Muscular Dystrophy is a group of disorders that affects the musculoskeletal system. It is progressive disorder that comes about from defected genes that are necessary for the growth and function of muscles. Two types that are caused from a defect in the dystrophin gene are Duchenne and Becker muscular dystrophy, and they are inherited as X-linked recessive traits.
Dunchenne muscular dystrophy, DMD, is resulted from a defect in the gene that produces dystrophin. Dystrophin is located on the plasma membrane of the muscle fibers and functions as part of a glycoprotein complex providing stability and reinforcement which helps stops the muscles from degrading. When these membrane proteins are not there, the muscle fibers can degenerate and lead to weakness in the muscles. In Wales, the prevalence of DMD that was detected in a newborn was 1 in 5867 live male births, and in the US the population based surveillance study of males from ages five to twenty four living in either Arizona, Colorado, Iowa and New York showed a prevalence of 1.3 to 1.8 in every 10,000 for DMD and BMD(Becker muscular dystrophy).

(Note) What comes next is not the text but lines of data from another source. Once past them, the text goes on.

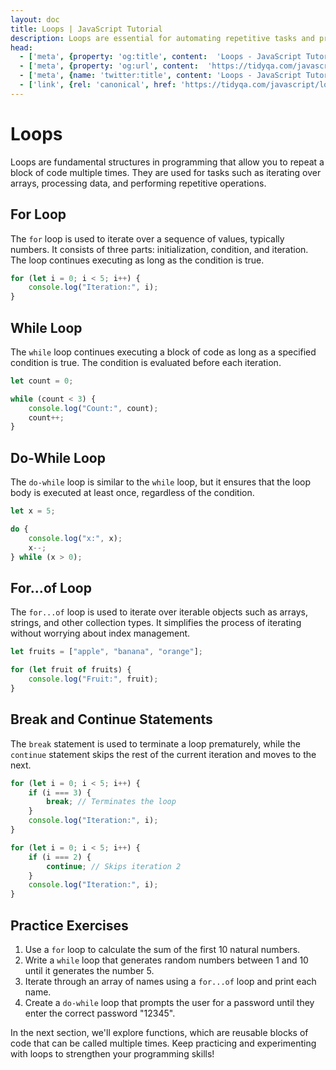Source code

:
 ```yaml
---
layout: doc
title: Loops | JavaScript Tutorial
description: Loops are essential for automating repetitive tasks and processing data efficiently. By understanding the different types of loops and their applications, you can create more dynamic and interactive programs.
head:
  - ['meta', {property: 'og:title', content:  'Loops - JavaScript Tutorial' }]
  - ['meta', {property: 'og:url', content:  'https://tidyqa.com/javascript/loops/' }] 
  - ['meta', {name: 'twitter:title', content: 'Loops - JavaScript Tutorial'}]
  - ['link', {rel: 'canonical', href: 'https://tidyqa.com/javascript/loops/'}]
---
```


# Loops

Loops are fundamental structures in programming that allow you to repeat a block of code multiple times. They are used for tasks such as iterating over arrays, processing data, and performing repetitive operations.

## For Loop

The `for` loop is used to iterate over a sequence of values, typically numbers. It consists of three parts: initialization, condition, and iteration. The loop continues executing as long as the condition is true.

```javascript
for (let i = 0; i < 5; i++) {
    console.log("Iteration:", i);
}
```

## While Loop

The `while` loop continues executing a block of code as long as a specified condition is true. The condition is evaluated before each iteration.

```javascript
let count = 0;

while (count < 3) {
    console.log("Count:", count);
    count++;
}
```

## Do-While Loop

The `do-while` loop is similar to the `while` loop, but it ensures that the loop body is executed at least once, regardless of the condition.

```javascript
let x = 5;

do {
    console.log("x:", x);
    x--;
} while (x > 0);
```

## For...of Loop

The `for...of` loop is used to iterate over iterable objects such as arrays, strings, and other collection types. It simplifies the process of iterating without worrying about index management.

```javascript
let fruits = ["apple", "banana", "orange"];

for (let fruit of fruits) {
    console.log("Fruit:", fruit);
}
```

## Break and Continue Statements

The `break` statement is used to terminate a loop prematurely, while the `continue` statement skips the rest of the current iteration and moves to the next.

```javascript
for (let i = 0; i < 5; i++) {
    if (i === 3) {
        break; // Terminates the loop
    }
    console.log("Iteration:", i);
}

for (let i = 0; i < 5; i++) {
    if (i === 2) {
        continue; // Skips iteration 2
    }
    console.log("Iteration:", i);
}
```

## Practice Exercises

1. Use a `for` loop to calculate the sum of the first 10 natural numbers.
2. Write a `while` loop that generates random numbers between 1 and 10 until it generates the number 5.
3. Iterate through an array of names using a `for...of` loop and print each name.
4. Create a `do-while` loop that prompts the user for a password until they enter the correct password "12345".

In the next section, we'll explore functions, which are reusable blocks of code that can be called multiple times. Keep practicing and experimenting with loops to strengthen your programming skills!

DMD can also cause cardiomyopathy, where the posterbasal left ventricular wall of the heart is affected by extensive fibrosis, and this fibrosis can spread to the lateral free wall of the left ventricle. This incidence of cardiomyopathy in patients with DMD increases as the patient increases into their teenage years. Other complication that are involved in DMD are frequent fractures with the arms and legs due to cases like falling. A series of patients from one to twenty-five found that 21 percent of the patients suffered from fractures. Scoliosis also progressively develops in most children with DMD, and can lead to impaired respiratory and pulmonary function if paired with progressive weakness.
A physical examination can reveal lumbar lordosis, a waddling gait, shortening of the Achilles tendons and swollen calf and quadriceps muscles with indication of deposits of fat and fibrous tissue. By the age of twelve, patients with DMD are usually confined to a wheelchair and die in late teens or early twenties due to cardiomyopathy or respiratory failure.
Becker muscular dystrophy patients usually see symptoms later in life compared to DMD patients. They do not have trouble walking or need assistance with walking until the earliest fifteen, and most commonly into adulthood. Muscle involvement is less severe in BMD, however, cardiac problems may be more evident due to the fact that since a patient can sustain strenuous exercise it is putting more stress on their heart resulting in harmful effects towards to myocardial cells lacking dystrophin.
When diagnosing DMD and BMD a multitude of test can be performed. We can test for elevated levels of serum creatine kinase, looking for electrocardiogram and electromyography abnormalities, and skeletal muscle biopsies which will all yield similar results for both Duchenne and Becker muscular dystrophy. To distinguish which form it is, we must look at the difference is dystrophin levels in the skeletal muscles. Dystrophin immunoblotting is a way people figure out the severity of the muscular dystrophy, and looks at the quantity of the dystrophin molecule which in turn determines the severity of DMD while qualitative changes of dystrophin involves the expression of BMD. To fully investigate this diseases a thorough history, physical examination, and laboratory analysis of muscle enzymes are used. This diagnoses is affected by age, sex, presence of symptoms of myopathic processes, increased creatine kinase, myoptic changes in muscle biopsy and electromyography, and positive family history showing X-linked recessive inheritance. There is also a genetic analysis where you can test genes of patients with an elevated serum CK levels. There are multiple types of tests that can be performed for the analysis of the DMD gene which include analysis for deletions/duplications, which is the most common form of mutations, and mutation scanning and sequence analysis to detect point mutations. In sporadic cases, a patient that shows signs of that may indicate DMD or BMD without a family history should be genetic tested for mutations in the DMD gene and this should be performed first. The reason for this is if the test is positive it will confirm DMD, but if it is negative another test will be performed targeting certain gene mutations that will cause limb-girdle muscular dystrophy, a type of MD that causes weakness and deterioration in muscles of the proximal muscles of the arms and legs including shoulders, upper arms, pelvic area and thighs. If this test is negative we will move on to a muscle biopsy for histology.
Males are usually affected but 2.5 to 20 percent of female carriers can have muscle weakness with the muscular dystrophy gene. Females are susceptible to early onset MD but usually need to be combined with another genetic abnormality which can include an abnormality of the 45X, 46XY, or tumor mosaic karyotypes.